What is required:
Lines before the one containing "还有一部分代码我们没有看" are to be skipped; reproduce that line and the rest of the records below exactly.

● ● ● ●

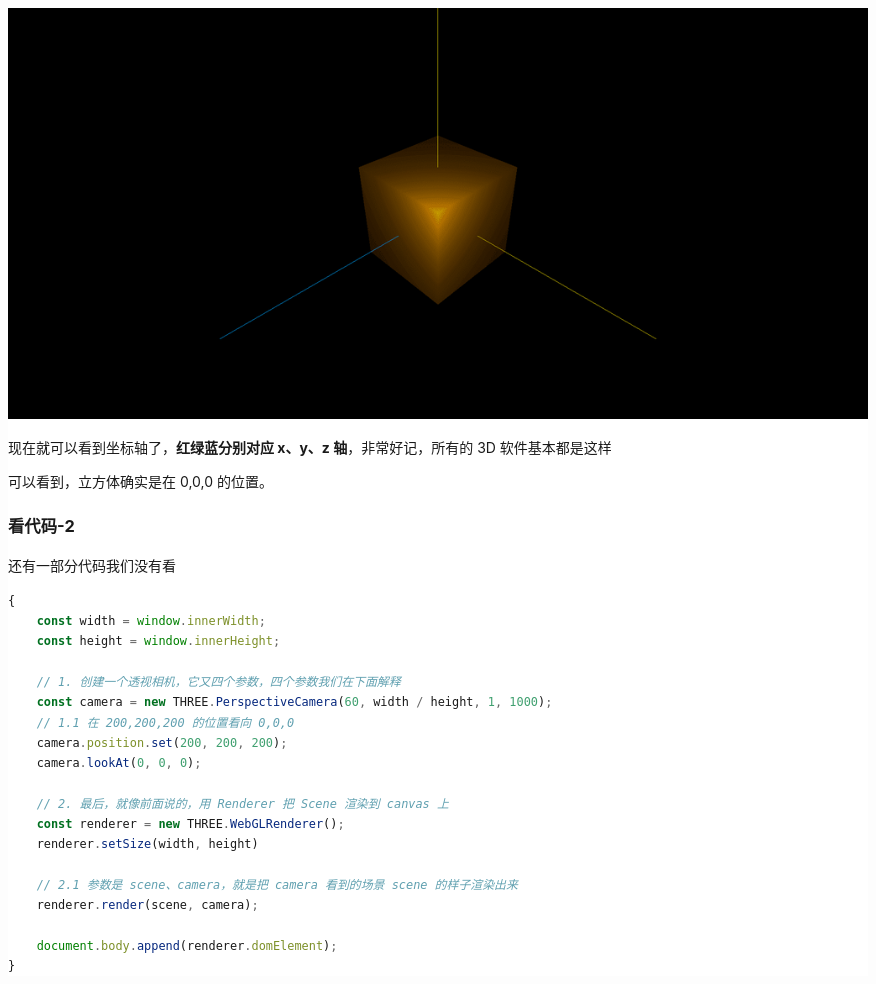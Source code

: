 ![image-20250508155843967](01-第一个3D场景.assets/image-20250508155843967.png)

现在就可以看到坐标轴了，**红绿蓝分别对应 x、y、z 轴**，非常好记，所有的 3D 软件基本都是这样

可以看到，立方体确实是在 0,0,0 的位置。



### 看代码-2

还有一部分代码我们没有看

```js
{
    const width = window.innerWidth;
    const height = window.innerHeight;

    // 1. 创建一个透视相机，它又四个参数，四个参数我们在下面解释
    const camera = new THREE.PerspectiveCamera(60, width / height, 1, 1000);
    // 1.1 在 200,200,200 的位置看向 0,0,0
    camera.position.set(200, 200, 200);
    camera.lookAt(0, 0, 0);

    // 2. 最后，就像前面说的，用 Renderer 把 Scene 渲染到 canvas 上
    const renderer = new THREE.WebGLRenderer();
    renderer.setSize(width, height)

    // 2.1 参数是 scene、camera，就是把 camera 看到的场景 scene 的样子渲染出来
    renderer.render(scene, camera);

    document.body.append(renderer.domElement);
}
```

● ● ● ●

Answer to the exercise:
还有一部分代码我们没有看

```js
{
    const width = window.innerWidth;
    const height = window.innerHeight;

    // 1. 创建一个透视相机，它又四个参数，四个参数我们在下面解释
    const camera = new THREE.PerspectiveCamera(60, width / height, 1, 1000);
    // 1.1 在 200,200,200 的位置看向 0,0,0
    camera.position.set(200, 200, 200);
    camera.lookAt(0, 0, 0);

    // 2. 最后，就像前面说的，用 Renderer 把 Scene 渲染到 canvas 上
    const renderer = new THREE.WebGLRenderer();
    renderer.setSize(width, height)

    // 2.1 参数是 scene、camera，就是把 camera 看到的场景 scene 的样子渲染出来
    renderer.render(scene, camera);

    document.body.append(renderer.domElement);
}
```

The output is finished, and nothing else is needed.